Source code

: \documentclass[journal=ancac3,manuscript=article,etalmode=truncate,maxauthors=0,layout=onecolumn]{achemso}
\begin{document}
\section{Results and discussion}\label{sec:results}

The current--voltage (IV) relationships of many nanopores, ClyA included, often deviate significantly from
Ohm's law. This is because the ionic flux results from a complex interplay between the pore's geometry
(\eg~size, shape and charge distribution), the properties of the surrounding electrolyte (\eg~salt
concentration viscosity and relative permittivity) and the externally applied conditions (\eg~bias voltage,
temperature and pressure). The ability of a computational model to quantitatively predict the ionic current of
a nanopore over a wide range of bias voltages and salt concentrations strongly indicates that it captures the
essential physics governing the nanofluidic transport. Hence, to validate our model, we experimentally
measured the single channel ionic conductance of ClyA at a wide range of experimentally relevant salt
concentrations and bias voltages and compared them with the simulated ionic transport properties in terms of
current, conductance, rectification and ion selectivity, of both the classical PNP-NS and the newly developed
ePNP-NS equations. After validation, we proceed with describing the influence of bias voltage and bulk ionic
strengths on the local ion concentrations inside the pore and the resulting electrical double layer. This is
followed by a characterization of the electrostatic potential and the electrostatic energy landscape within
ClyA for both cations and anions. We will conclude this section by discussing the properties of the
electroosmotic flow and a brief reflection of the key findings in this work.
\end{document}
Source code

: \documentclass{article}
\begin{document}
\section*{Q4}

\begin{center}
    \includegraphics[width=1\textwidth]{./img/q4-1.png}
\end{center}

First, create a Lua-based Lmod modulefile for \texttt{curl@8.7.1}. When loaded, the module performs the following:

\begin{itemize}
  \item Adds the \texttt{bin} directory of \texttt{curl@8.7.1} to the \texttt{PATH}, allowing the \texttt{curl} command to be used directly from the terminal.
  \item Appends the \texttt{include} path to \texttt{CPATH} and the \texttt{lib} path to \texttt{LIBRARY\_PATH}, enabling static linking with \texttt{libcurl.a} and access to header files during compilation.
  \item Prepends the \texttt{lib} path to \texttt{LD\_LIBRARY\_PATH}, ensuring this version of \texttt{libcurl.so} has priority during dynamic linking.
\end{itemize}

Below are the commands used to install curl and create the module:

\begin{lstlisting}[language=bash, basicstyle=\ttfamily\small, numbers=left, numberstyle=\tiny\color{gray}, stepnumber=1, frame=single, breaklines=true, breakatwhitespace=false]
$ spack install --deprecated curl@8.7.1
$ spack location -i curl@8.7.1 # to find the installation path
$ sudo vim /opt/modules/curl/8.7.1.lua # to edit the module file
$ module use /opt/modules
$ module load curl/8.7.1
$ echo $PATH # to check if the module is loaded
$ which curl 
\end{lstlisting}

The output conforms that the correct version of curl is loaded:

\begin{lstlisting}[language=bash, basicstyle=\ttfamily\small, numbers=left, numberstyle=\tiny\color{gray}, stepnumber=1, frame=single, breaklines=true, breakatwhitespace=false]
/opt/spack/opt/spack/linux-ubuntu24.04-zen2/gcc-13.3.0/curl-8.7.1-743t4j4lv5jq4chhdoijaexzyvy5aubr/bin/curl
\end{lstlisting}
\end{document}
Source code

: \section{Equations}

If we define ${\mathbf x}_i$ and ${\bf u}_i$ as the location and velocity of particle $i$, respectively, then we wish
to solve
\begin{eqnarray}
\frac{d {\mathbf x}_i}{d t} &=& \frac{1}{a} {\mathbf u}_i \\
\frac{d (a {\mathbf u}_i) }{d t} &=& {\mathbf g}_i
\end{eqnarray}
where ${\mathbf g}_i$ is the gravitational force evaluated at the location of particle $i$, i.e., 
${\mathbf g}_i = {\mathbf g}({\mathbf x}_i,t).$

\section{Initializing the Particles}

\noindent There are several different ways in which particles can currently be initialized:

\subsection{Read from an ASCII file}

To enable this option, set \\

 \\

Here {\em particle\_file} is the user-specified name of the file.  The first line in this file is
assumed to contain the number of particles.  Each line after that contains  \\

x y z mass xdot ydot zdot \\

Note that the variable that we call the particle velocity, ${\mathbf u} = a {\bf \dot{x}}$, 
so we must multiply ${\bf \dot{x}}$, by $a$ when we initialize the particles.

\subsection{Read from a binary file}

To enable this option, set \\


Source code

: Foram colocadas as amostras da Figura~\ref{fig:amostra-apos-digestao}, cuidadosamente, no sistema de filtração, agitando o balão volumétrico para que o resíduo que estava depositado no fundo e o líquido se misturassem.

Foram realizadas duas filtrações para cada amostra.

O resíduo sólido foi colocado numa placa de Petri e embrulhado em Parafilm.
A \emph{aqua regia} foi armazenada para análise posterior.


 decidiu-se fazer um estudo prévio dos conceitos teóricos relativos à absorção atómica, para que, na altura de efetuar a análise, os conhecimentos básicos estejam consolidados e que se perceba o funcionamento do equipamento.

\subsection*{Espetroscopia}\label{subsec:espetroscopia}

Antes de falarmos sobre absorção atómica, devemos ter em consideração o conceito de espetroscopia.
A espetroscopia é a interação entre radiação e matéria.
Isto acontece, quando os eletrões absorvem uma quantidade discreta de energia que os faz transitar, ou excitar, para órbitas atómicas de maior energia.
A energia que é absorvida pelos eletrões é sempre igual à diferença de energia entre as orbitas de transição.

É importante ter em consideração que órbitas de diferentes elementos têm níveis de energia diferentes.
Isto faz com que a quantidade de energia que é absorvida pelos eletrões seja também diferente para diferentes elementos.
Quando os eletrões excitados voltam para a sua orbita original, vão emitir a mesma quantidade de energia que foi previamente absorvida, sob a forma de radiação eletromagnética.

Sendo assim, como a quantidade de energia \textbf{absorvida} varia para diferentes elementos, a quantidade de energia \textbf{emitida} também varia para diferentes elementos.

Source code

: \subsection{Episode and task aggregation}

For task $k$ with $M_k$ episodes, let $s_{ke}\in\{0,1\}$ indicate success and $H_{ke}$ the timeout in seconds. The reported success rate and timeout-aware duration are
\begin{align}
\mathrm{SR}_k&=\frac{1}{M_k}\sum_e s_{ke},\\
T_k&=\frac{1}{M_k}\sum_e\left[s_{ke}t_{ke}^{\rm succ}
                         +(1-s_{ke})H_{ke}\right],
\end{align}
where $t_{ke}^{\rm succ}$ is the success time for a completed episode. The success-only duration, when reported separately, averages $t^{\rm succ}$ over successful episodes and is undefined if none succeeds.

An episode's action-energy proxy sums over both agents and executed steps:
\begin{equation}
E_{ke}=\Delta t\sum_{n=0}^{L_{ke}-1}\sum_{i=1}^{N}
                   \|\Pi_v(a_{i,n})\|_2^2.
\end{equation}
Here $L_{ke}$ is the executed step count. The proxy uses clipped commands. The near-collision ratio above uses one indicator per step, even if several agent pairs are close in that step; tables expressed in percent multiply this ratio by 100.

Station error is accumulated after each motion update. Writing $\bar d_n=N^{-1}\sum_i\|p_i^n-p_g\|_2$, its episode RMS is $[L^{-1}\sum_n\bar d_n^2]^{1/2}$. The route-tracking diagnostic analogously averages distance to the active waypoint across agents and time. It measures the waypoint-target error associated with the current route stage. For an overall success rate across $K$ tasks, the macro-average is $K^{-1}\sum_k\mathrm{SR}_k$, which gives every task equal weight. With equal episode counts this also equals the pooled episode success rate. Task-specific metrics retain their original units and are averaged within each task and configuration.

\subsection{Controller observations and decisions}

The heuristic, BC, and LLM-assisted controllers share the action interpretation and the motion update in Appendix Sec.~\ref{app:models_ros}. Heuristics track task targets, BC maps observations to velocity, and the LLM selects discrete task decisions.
+ + + + + + +
> _What to do_
Output the lines above between the one holding "ePNP-NS equations. After" and the one holding "Below are the", inclusive, with nothing before or after them.

> _Expected output_
ePNP-NS equations. After validation, we proceed with describing the influence of bias voltage and bulk ionic
strengths on the local ion concentrations inside the pore and the resulting electrical double layer. This is
followed by a characterization of the electrostatic potential and the electrostatic energy landscape within
ClyA for both cations and anions. We will conclude this section by discussing the properties of the
electroosmotic flow and a brief reflection of the key findings in this work.
\end{document}
Source code

: \documentclass{article}
\begin{document}
\section*{Q4}

\begin{center}
    \includegraphics[width=1\textwidth]{./img/q4-1.png}
\end{center}

First, create a Lua-based Lmod modulefile for \texttt{curl@8.7.1}. When loaded, the module performs the following:

\begin{itemize}
  \item Adds the \texttt{bin} directory of \texttt{curl@8.7.1} to the \texttt{PATH}, allowing the \texttt{curl} command to be used directly from the terminal.
  \item Appends the \texttt{include} path to \texttt{CPATH} and the \texttt{lib} path to \texttt{LIBRARY\_PATH}, enabling static linking with \texttt{libcurl.a} and access to header files during compilation.
  \item Prepends the \texttt{lib} path to \texttt{LD\_LIBRARY\_PATH}, ensuring this version of \texttt{libcurl.so} has priority during dynamic linking.
\end{itemize}

Below are the commands used to install curl and create the module:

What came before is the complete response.